高橋国光さん、いやここでは国さんと呼ばせてもらうことにして、その名は、日産ワークス時代から印象が強くなっている。そして振り返る格好で、2輪時代の活躍もわかってきた。
日産ワークス時代には“無冠の帝王”と呼ばれ、三羽ガラスの北野 元さんや黒澤元治さんが日本グランプリなどのビッグレースで優勝を飾っていくのに対して、その速さと強さは誰もが認めるところだったが、何故かタイトルには縁がなかった。けれどもドライバーの評価としては高いままで、誰もがその存在を認めていた。
高校生のころからモータースポーツ専門誌の地方レポーターとしてサーキット通いを続けていて、初めて国さんと会話したのは大学で6回目の新学期を迎えた春先のことだった。
西日本サーキット(のちに美祢サーキットと改名)で初のF2レースが開催され、そのメインのレースは今宮 純さんがレポートを担当していて、学生地方レポーターはサポートレースの担当だった。土曜日の予選終了後、今宮さんと国さんをホテルまで送っていくことになり、今宮さんに勧められてMy Civicを国さんにドライブしてもらったことがあった。ガチガチに緊張していたから、会話の内容などは覚えていないのだが、「ホンダらしく気持ちのいいエンジンだね」と褒めてもらったことだけは強烈に記憶している。

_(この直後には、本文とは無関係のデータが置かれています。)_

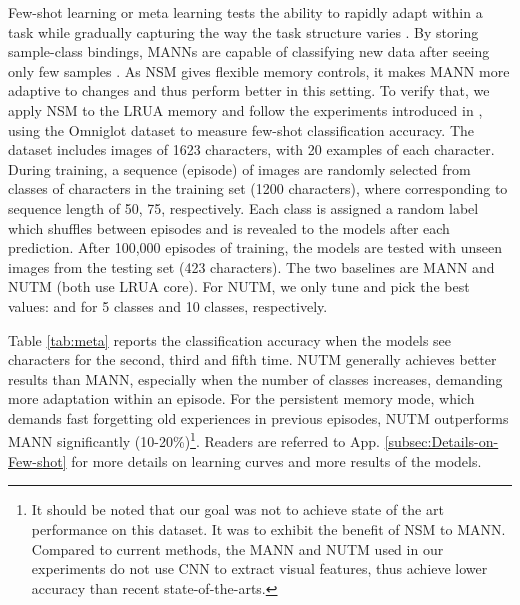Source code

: \documentclass[english]{article}
\renewcommand{\cite}{\citep}
\begin{document}
Few-shot learning or meta learning tests the ability to rapidly adapt
within a task while gradually capturing the way the task structure
varies \cite{thrun1998lifelong}. By storing sample-class bindings,
MANNs are capable of classifying new data after seeing only few samples
 \cite{santoro2016meta}. As NSM gives flexible memory controls, it
makes MANN more adaptive to changes and thus perform better in this
setting. To verify that, we apply NSM to the LRUA memory and follow
the experiments introduced in \citet{santoro2016meta} , using the
Omniglot dataset to measure few-shot classification accuracy. The
dataset includes images of 1623 characters, with 20 examples of each
character. During training, a sequence (episode) of images are randomly
selected from  classes of characters in the training set (1200
characters), where  corresponding to sequence length of 50,
75, respectively. Each class is assigned a random label which shuffles
between episodes and is revealed to the models after each prediction.
After 100,000 episodes of training, the models are tested with unseen
images from the testing set (423 characters). The two baselines are
MANN and NUTM (both use LRUA core). For NUTM, we only tune  and
pick the best values:  and  for 5 classes and 10 classes,
respectively. 

Table \ref{tab:meta} reports the classification accuracy when the
models see characters for the second, third and fifth time. NUTM generally
achieves better results than MANN, especially when the number of classes
increases, demanding more adaptation within an episode. For the persistent
memory mode, which demands fast forgetting old experiences in previous
episodes, NUTM outperforms MANN significantly (10-20\%)\footnote{It should be noted that our goal was not to achieve state of the art
performance on this dataset. It was to exhibit the benefit of NSM
to MANN. Compared to current methods, the MANN and NUTM used in our
experiments do not use CNN to extract visual features, thus achieve
lower accuracy than recent state-of-the-arts. }. Readers are referred to App. \ref{subsec:Details-on-Few-shot} for
more details on learning curves and more results of the models. 
\end{document}
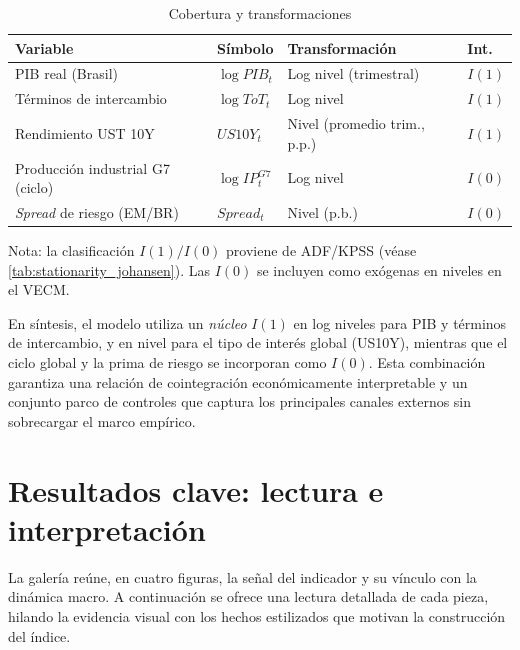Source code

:\documentclass[11pt,a4paper]{article}
\numberwithin{equation}{section}
\begin{document}
\begin{table}[t]
\centering
\small
\begin{threeparttable}
\caption{Cobertura y transformaciones}
\label{tab:datos_cobertura}
\begin{tabular}{@{}p{3.8cm} p{2.6cm} p{4.6cm} p{1.6cm}@{}}
\toprule
\textbf{Variable} & \textbf{Símbolo} & \textbf{Transformación} & \textbf{Int.} \\
\midrule
PIB real (Brasil)                 & $\log PIB_t$     & Log nivel (trimestral)                 & $I(1)$ \\
Términos de intercambio           & $\log ToT_t$     & Log nivel                              & $I(1)$ \\
Rendimiento UST 10Y               & $US10Y_t$        & Nivel (promedio trim., p.p.)           & $I(1)$ \\
Producción industrial G7 (ciclo)  & $\log IP^{G7}_t$ & Log nivel                              & $I(0)$ \\
\emph{Spread} de riesgo (EM/BR)   & $Spread_t$       & Nivel (p.b.)                            & $I(0)$ \\
\bottomrule
\end{tabular}
\begin{tablenotes}\footnotesize
\item Nota: la clasificación $I(1)/I(0)$ proviene de ADF/KPSS (véase \cref{tab:stationarity_johansen}). Las $I(0)$ se incluyen como exógenas en niveles en el VECM.
\end{tablenotes}
\end{threeparttable}
\end{table}


En síntesis, el modelo utiliza un \emph{núcleo} $I(1)$ en log niveles para PIB y términos de intercambio, y en nivel para el tipo de interés global (US10Y), mientras que el ciclo global y la prima de riesgo se incorporan como $I(0)$. Esta combinación garantiza una relación de cointegración económicamente interpretable y un conjunto parco de controles que captura los principales canales externos sin sobrecargar el marco empírico.

\section{Resultados clave: lectura e interpretación}

La galería  reúne, en cuatro figuras, la señal del indicador y su vínculo con la dinámica macro. A continuación se ofrece una lectura detallada de cada pieza, hilando la evidencia visual con los hechos estilizados que motivan la construcción del índice.
\end{document}

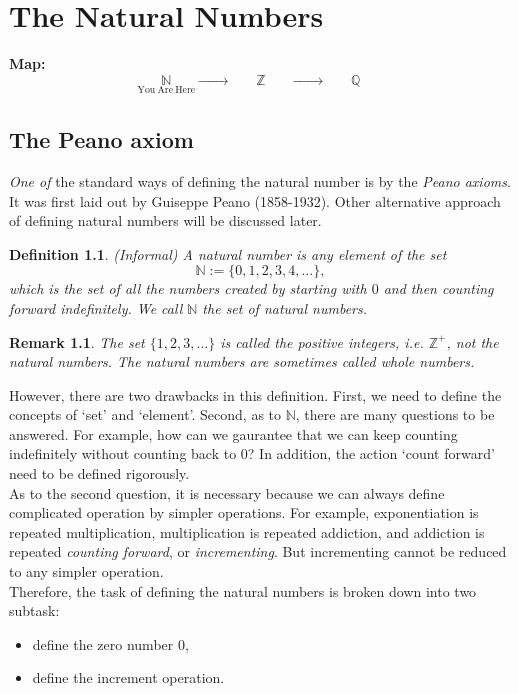 \documentclass[a4paper,oneside]{book}
\newtheorem{definition}{Definition}[section]
\newtheorem{remark}{Remark}[section]
\begin{document}
	\chapter{The Natural Numbers}
		\label{The Natural Numbers}
		\textbf{Map:}
		\begin{equation*}
			\underset{\mathrm{You~Are~Here}}{\mathbb{N}} \xrightarrow{\quad \quad\quad}\underset{\mathrm{\phantom{\mathrm{You~Are~Here}}}}{\mathbb{Z}}\xrightarrow{\quad\quad\quad}\underset{\mathrm{\phantom{\mathrm{You~Are~Here}}}}{\mathbb{Q}}
		\end{equation*}
		\section{The Peano axiom}
			\textit{One of} the standard ways of defining the natural number is by the \textit{Peano axioms}. It was first laid out by Guiseppe Peano (1858-1932). Other alternative approach of defining natural numbers will be discussed later.
			\begin{definition}
				(Informal) A \textit{natural number} is any element of the set $$\mathbb{N} := \{0,1,2,3,4,...\},$$ which is the set of all the numbers created by starting with $0$ and then counting forward indefinitely. We call $\mathbb{N}$ the \textit{set of natural numbers}.
			\end{definition}
			\begin{remark}
				The set $\{1,2,3,...\}$ is called \textit{the positive integers}, i.e. ${\mathbb{Z}}^{+}$, not the natural numbers. The natural numbers are sometimes called \textit{whole numbers}.
			\end{remark}
			However, there are two drawbacks in this definition. First, we need to define the concepts of `set' and `element'. Second, as to $\mathbb{N}$, there are many questions to be answered. For example, how can we gaurantee that we can keep counting indefinitely without counting back to $0$? In addition, the action `count forward' need to be defined rigorously.\\
			As to the second question, it is necessary because we can always define complicated operation by simpler operations. For example, exponentiation is repeated multiplication, multiplication is repeated addiction, and addiction is repeated \textit{counting forward}, or \textit{incrementing}. But incrementing cannot be reduced to any simpler operation.\\
			Therefore, the task of defining the natural numbers is broken down into two subtask:
			\begin{itemize}
				\item define the zero number $0$,
				\item define the increment operation.
			\end{itemize}
\end{document}
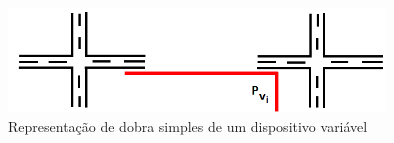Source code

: \begin{figure}[htb]	
\center%
\includegraphics[width=10cm]{./img/gadgetVariavel.png}
\caption{Representação de dobra simples de um dispositivo variável}
\label{fig:gadgetVariavel}
\end{figure}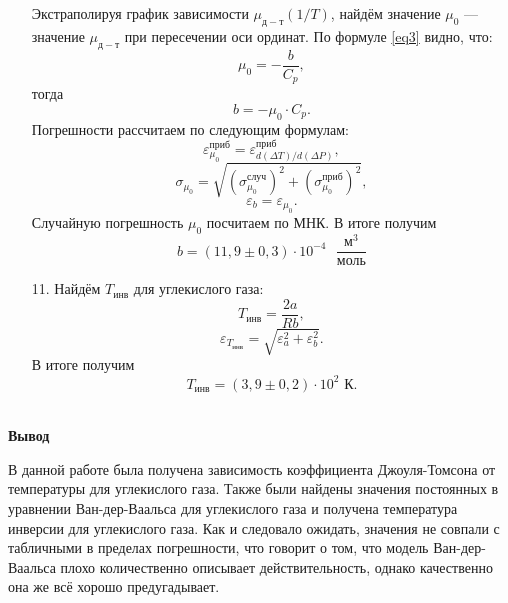 \documentclass[a4paper, 12pt]{article}
\begin{document}
\begin{enumerate}
        Экстраполируя график зависимости $\mu_{д-т}(1/T)$, найдём значение $\mu_0$ — значение $\mu_{д-т}$ при пересечении оси ординат. По формуле \eqref{eq3} видно, что:
        \begin{equation}
            \mu_0 = -\frac{b}{C_p},
        \end{equation}
        тогда
        \begin{equation}
            b = -\mu_0 \cdot C_p.
        \end{equation}
        Погрешности рассчитаем по следующим формулам:
        \begin{equation}
            \varepsilon_{\mu_0}^{приб} = \varepsilon_{d(\Delta T)/d(\Delta P)}^{приб},
        \end{equation}
        \begin{equation}
            \sigma_{\mu_0} = \sqrt{(\sigma_{\mu_0}^{случ})^2 + (\sigma_{\mu_0}^{приб})^2},
        \end{equation}
        \begin{equation}
            \varepsilon_b = \varepsilon_{\mu_0}.
        \end{equation}
        Случайную погрешность $\mu_0$ посчитаем по МНК. В итоге получим
        \begin{equation}
            b = (11,9 \pm 0,3) \cdot 10^{-4} \text{ } \frac{\text{м}^3}{\text{моль}}
        \end{equation}
        
        \item[11.] Найдём $T_{инв}$ для углекислого газа:
        \begin{equation}
            T_{инв} = \frac{2a}{R b},
        \end{equation}
        \begin{equation}
            \varepsilon_{T_{инв}} = \sqrt{\varepsilon_a^2 + \varepsilon_b^2}.
        \end{equation}
        В итоге получим
        \begin{equation}
            T_{инв} = (3,9 \pm 0,2) \cdot 10^2 \text{ К}.
        \end{equation}\\
    
    \end{enumerate}
    
    \begin{flushleft}
        {\Large {\bf Вывод}}
    \end{flushleft}
    
    В данной работе была получена зависимость коэффициента Джоуля-Томсона от температуры для углекислого газа. Также были найдены значения постоянных в уравнении Ван-дер-Ваальса для углекислого газа и получена температура инверсии для углекислого газа. Как и следовало ожидать, значения не совпали с табличными в пределах погрешности, что говорит о том, что модель Ван-дер-Ваальса плохо количественно описывает действительность, однако качественно она же всё хорошо предугадывает.
    
\end{document}
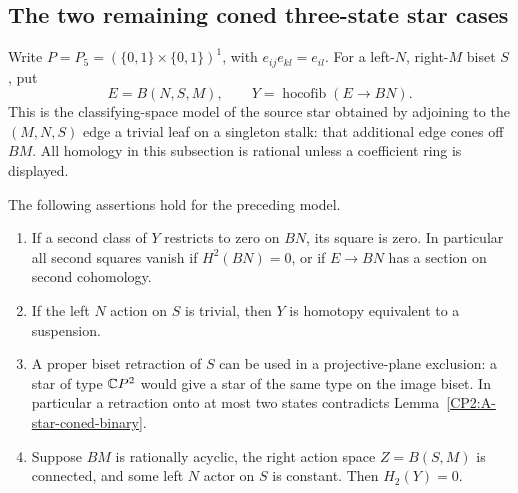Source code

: \subsection{The two remaining coned three-state star cases}

Write $P=P_5=(\{0,1\}\times\{0,1\})^1$, with
$e_{ij}e_{kl}=e_{il}$.  For a left-$N$, right-$M$ biset $S$,
put
\[
 E=B(N,S,M),\qquad Y=\operatorname{hocofib}(E\longrightarrow BN).
\]
This is the classifying-space model of the source star obtained
by adjoining to the $(M,N,S)$ edge a trivial leaf on a singleton
stalk: that additional edge cones off $BM$.
All homology in this subsection is rational unless a coefficient
ring is displayed.

\begin{lemma}
\label{CP2:A-coned-bridge-comparisons}
The following assertions hold for the preceding model.
\begin{enumerate}
\item If a second class of $Y$ restricts to zero on $BN$, its
square is zero.  In particular all second squares vanish if
$H^2(BN)=0$, or if $E\to BN$ has a section on second cohomology.
\item If the left $N$ action on $S$ is trivial, then $Y$ is
homotopy equivalent to a suspension.
\item A proper biset retraction of $S$ can be used in a
projective-plane exclusion: a star of type $\mathbb{C}P^2$ would give
a star of the same type on the image biset.  In particular a
retraction onto at most two states contradicts
Lemma~\ref{CP2:A-star-coned-binary}.
\item Suppose $BM$ is rationally acyclic, the right action
space $Z=B(S,M)$ is connected, and some left $N$ actor on $S$
is constant.  Then $H_2(Y)=0$.
\end{enumerate}
\end{lemma}
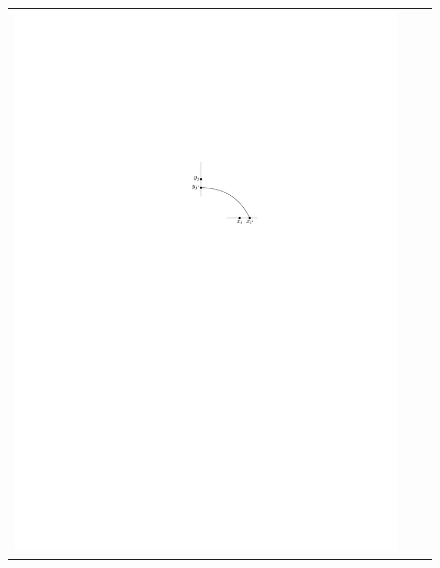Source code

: \documentclass{patmorin}
\begin{document}
\begin{figure}
\begin{center}
\begin{tabular}{ccc}
       \includegraphics{figs/silly-2} &

\end{tabular}
\end{center}
\end{figure}
\end{document}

話は40年ほど時空を飛び越す。富士スピードウェイで開催されたSUPER GTを取材に行く際、東名でゆったり走っているホンダ・レジェンドを追い越したら、じつはそれが国さんのクルマだったことが、のちにパドックで談笑していて発覚。ビートをかっ飛ばしていたことを知られ赤面至極だったが、国さんは「気持ちよかったでしょう、ホンダの小さいクルマって楽しいよね」といつもの笑顔で話してくれ、気恥ずかしさも少し薄れていった。
もちろん、プライベートのクルマ事情だけでなく、本業の方でも大変お世話になった。何度も何度も、もう数えきれないくらい取材させてもらったが、いつも笑顔で対応してくれて、取材後には、こういう大人になりたいなぁ、と想うのが常だった。
まだ一報しか聞いてなくて、詳細な情報もないままに、国さんの追悼記を書いている自分を情けないとは思うのだが、国さんだったら「頑張って仕事するんだよ」と優しくはっぱをかけてもらえそうな気がする。国さん、本当にお疲れさまでした。これからも、雲の上から見守っていてください。